**TASK ITEM:** Line count for the string "with": give the number of lines in the data below that contain it, and nothing more.

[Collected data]

——————————

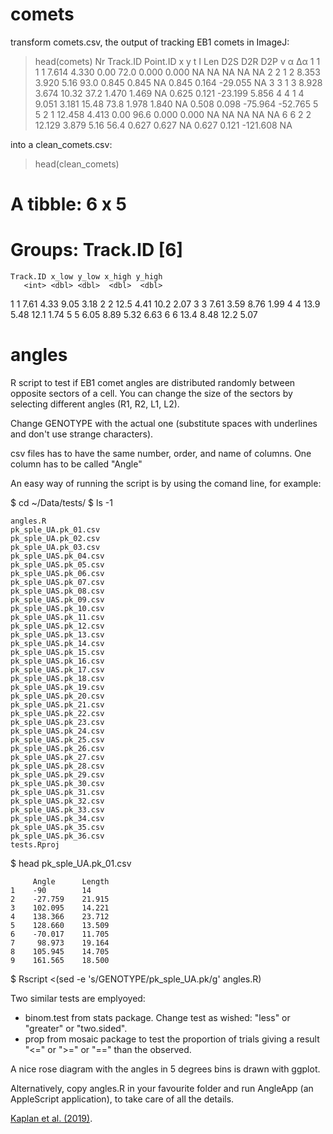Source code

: # comets
transform comets.csv, the output of tracking EB1 comets in ImageJ:

> head(comets)
  Nr Track.ID Point.ID      x     y     t    I   Len   D2S D2R   D2P     v        α      Δα
1  1        1        1  7.614 4.330  0.00 72.0 0.000 0.000  NA    NA    NA       NA      NA
2  2        1        2  8.353 3.920  5.16 93.0 0.845 0.845  NA 0.845 0.164  -29.055      NA
3  3        1        3  8.928 3.674 10.32 37.2 1.470 1.469  NA 0.625 0.121  -23.199   5.856
4  4        1        4  9.051 3.181 15.48 73.8 1.978 1.840  NA 0.508 0.098  -75.964 -52.765
5  5        2        1 12.458 4.413  0.00 96.6 0.000 0.000  NA    NA    NA       NA      NA
6  6        2        2 12.129 3.879  5.16 56.4 0.627 0.627  NA 0.627 0.121 -121.608      NA

into a clean_comets.csv:

  > head(clean_comets)
  # A tibble: 6 x 5
  # Groups:   Track.ID [6]
    Track.ID x_low y_low x_high y_high
       <int> <dbl> <dbl>  <dbl>  <dbl>
  1        1  7.61  4.33   9.05   3.18
  2        2 12.5   4.41  10.2    2.07
  3        3  7.61  3.59   8.76   1.99
  4        4 13.9   5.48  12.1    1.74
  5        5  6.05  8.89   5.32   6.63
  6        6 13.4   8.48  12.2    5.07
    
# angles
R script to test if EB1 comet angles are distributed randomly between opposite sectors of a cell. You can change the size of the sectors by selecting different angles (R1, R2, L1, L2).

Change GENOTYPE with the actual one (substitute spaces with underlines and don't use strange characters).

csv files has to have the same number, order, and name of columns. One column has to be called "Angle"

An easy way of running the script is by using the comand line, for example:

$ cd ~/Data/tests/
$ ls -1

    angles.R
    pk_sple_UA.pk_01.csv
    pk_sple_UA.pk_02.csv
    pk_sple_UA.pk_03.csv
    pk_sple_UAS.pk_04.csv
    pk_sple_UAS.pk_05.csv
    pk_sple_UAS.pk_06.csv
    pk_sple_UAS.pk_07.csv
    pk_sple_UAS.pk_08.csv
    pk_sple_UAS.pk_09.csv
    pk_sple_UAS.pk_10.csv
    pk_sple_UAS.pk_11.csv
    pk_sple_UAS.pk_12.csv
    pk_sple_UAS.pk_13.csv
    pk_sple_UAS.pk_14.csv
    pk_sple_UAS.pk_15.csv
    pk_sple_UAS.pk_16.csv
    pk_sple_UAS.pk_17.csv
    pk_sple_UAS.pk_18.csv
    pk_sple_UAS.pk_19.csv
    pk_sple_UAS.pk_20.csv
    pk_sple_UAS.pk_21.csv
    pk_sple_UAS.pk_22.csv
    pk_sple_UAS.pk_23.csv
    pk_sple_UAS.pk_24.csv
    pk_sple_UAS.pk_25.csv
    pk_sple_UAS.pk_26.csv
    pk_sple_UAS.pk_27.csv
    pk_sple_UAS.pk_28.csv
    pk_sple_UAS.pk_29.csv
    pk_sple_UAS.pk_30.csv
    pk_sple_UAS.pk_31.csv
    pk_sple_UAS.pk_32.csv
    pk_sple_UAS.pk_33.csv
    pk_sple_UAS.pk_34.csv
    pk_sple_UAS.pk_35.csv
    pk_sple_UAS.pk_36.csv
    tests.Rproj
    
$ head pk_sple_UA.pk_01.csv

         Angle      Length
    1    -90        14
    2    -27.759    21.915
    3    102.095    14.221
    4    138.366    23.712
    5    128.660    13.509
    6    -70.017    11.705
    7     98.973    19.164
    8    105.945    14.705
    9    161.565    18.500
    
$ Rscript <(sed -e 's/GENOTYPE/pk_sple_UA.pk/g' angles.R)

Two similar tests are emplyoyed:

- binom.test from stats package. Change test as wished: "less" or "greater" or "two.sided".
- prop from mosaic package to test the proportion of trials giving a result "<=" or ">=" or "==" than the observed.

A nice rose diagram with the angles in 5 degrees bins is drawn with ggplot.

Alternatively, copy angles.R in your favourite folder and run AngleApp (an AppleScript application), to take care of all the details.

[Kaplan et al. (2019)](https://cran.r-project.org/web/packages/mosaic/vignettes/Resampling.pdf).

——————————

**SOLUTION FOR THIS PROBLEM:** 2